───── Provided entries ─────

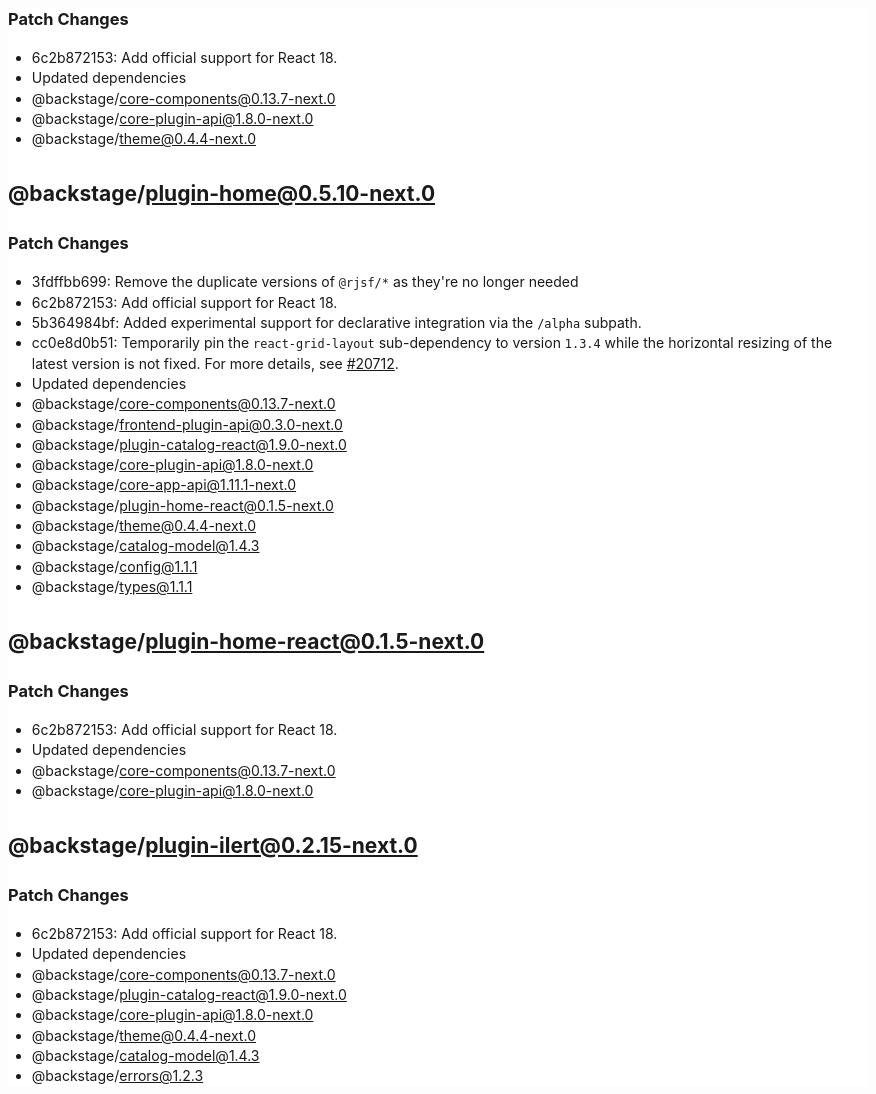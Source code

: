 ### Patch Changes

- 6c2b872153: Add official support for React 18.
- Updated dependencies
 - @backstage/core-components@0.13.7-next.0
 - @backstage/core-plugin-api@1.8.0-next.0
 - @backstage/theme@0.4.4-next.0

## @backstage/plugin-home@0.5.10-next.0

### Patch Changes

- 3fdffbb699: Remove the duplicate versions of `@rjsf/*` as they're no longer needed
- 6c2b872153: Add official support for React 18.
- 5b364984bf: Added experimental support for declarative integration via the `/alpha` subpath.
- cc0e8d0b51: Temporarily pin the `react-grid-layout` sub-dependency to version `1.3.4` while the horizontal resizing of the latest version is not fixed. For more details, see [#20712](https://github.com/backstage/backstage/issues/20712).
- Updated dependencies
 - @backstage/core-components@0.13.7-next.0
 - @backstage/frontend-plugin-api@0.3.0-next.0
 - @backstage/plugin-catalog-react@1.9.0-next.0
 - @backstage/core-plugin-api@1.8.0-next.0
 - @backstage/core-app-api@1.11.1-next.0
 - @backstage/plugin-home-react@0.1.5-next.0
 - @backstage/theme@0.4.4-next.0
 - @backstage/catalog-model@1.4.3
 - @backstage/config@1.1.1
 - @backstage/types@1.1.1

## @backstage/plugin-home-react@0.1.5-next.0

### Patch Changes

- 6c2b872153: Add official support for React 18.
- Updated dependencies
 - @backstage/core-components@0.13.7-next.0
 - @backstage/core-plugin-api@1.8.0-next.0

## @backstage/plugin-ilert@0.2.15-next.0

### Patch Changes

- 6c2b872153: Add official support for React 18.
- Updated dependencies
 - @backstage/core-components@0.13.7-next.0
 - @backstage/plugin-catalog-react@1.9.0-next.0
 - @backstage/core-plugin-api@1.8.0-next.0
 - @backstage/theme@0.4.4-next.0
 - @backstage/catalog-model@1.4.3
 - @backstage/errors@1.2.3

─────
───── Provided entries ─────

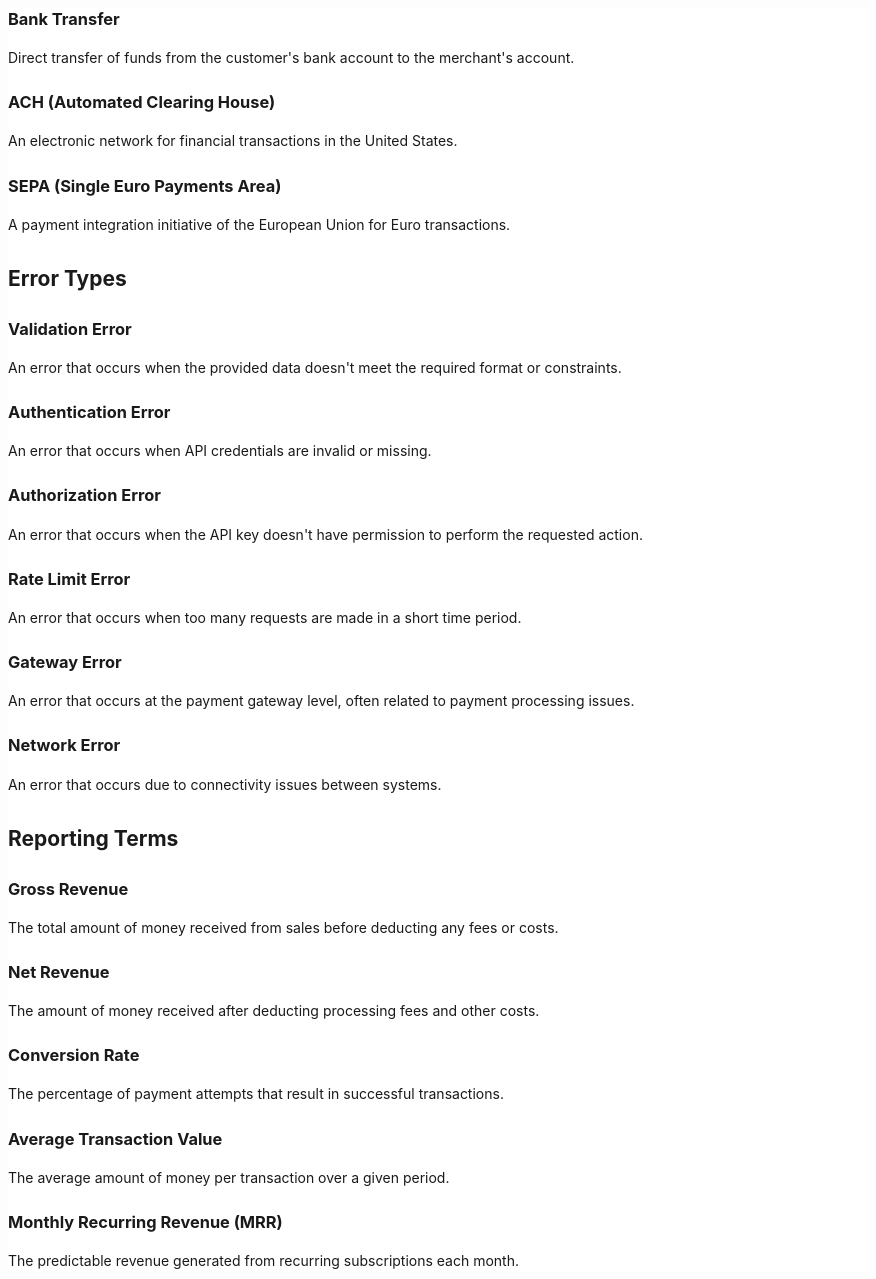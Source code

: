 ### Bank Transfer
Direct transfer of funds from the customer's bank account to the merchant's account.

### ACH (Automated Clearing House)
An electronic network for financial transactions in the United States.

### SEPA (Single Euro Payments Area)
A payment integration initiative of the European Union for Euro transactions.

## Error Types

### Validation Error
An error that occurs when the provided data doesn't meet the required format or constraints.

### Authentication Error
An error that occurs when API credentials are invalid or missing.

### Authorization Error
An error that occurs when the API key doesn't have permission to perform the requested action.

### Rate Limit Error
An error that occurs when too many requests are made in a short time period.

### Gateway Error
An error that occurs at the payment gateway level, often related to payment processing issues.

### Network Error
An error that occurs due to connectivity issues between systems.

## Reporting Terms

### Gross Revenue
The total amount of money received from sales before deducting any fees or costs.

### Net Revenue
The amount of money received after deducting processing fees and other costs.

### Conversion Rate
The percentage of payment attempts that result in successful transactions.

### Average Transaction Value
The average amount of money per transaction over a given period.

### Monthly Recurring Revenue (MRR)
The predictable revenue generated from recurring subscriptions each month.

─────

Exercise prompt:
Copy, exactly and only, the lines above that begin with the one containing "### ACH (Automated Clearing House)" and finish with the one containing "### Validation Error".

Result of this exercise:
### ACH (Automated Clearing House)
An electronic network for financial transactions in the United States.

### SEPA (Single Euro Payments Area)
A payment integration initiative of the European Union for Euro transactions.

## Error Types

### Validation Error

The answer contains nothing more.